> _Task to complete_:
Within the data below, count the lines that include the word "mocap". Provide the number and nothing further.

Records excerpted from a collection
*** Begin section ***

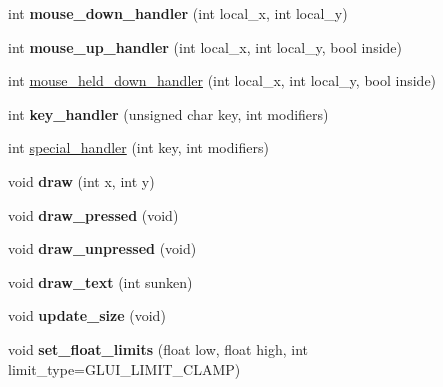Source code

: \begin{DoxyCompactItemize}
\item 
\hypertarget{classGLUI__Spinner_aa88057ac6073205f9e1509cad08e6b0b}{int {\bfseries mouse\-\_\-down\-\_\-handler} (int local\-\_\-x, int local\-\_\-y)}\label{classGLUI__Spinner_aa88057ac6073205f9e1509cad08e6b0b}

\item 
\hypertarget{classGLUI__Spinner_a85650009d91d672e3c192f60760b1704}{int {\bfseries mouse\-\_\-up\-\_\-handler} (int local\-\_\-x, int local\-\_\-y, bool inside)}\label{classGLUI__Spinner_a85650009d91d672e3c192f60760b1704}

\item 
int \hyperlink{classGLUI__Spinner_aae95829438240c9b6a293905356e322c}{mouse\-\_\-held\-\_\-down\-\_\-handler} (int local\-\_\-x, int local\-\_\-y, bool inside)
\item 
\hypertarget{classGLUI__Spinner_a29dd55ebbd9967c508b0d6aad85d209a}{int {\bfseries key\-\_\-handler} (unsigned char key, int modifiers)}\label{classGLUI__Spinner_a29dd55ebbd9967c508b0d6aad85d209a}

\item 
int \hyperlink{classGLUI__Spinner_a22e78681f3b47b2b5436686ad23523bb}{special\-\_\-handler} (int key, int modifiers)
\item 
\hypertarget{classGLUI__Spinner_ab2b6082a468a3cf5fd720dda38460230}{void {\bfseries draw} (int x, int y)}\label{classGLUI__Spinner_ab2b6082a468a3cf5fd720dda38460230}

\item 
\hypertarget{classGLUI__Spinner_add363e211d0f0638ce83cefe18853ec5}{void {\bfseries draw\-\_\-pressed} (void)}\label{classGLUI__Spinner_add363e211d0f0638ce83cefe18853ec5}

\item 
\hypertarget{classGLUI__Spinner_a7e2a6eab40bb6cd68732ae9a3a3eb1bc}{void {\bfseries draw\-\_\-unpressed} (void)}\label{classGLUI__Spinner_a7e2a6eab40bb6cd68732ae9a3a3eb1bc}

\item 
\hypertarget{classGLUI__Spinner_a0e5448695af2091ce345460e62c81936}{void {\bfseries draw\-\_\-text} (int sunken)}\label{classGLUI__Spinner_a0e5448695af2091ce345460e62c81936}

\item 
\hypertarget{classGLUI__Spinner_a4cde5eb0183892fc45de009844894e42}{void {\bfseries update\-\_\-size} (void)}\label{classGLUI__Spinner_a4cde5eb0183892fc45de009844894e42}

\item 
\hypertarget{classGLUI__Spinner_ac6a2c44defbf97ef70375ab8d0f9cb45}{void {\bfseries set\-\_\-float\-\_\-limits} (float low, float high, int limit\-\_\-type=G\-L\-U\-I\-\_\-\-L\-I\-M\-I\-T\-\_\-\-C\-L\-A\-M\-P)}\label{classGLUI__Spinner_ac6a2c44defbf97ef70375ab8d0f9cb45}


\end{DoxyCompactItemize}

*** End section ***
*** Begin section ***

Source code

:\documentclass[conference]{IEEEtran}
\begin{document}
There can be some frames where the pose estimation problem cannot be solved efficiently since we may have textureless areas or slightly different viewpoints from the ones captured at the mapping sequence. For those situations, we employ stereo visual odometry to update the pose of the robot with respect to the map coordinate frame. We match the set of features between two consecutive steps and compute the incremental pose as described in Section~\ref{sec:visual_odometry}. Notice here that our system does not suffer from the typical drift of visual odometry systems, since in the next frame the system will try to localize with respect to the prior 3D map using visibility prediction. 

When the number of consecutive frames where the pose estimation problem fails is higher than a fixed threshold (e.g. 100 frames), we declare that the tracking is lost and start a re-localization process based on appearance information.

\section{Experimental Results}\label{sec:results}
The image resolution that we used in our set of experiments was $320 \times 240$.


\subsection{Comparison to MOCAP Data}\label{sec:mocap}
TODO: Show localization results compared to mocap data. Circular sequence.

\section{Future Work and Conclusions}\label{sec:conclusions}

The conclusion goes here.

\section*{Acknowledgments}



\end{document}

*** End section ***

> _Your solution_:
2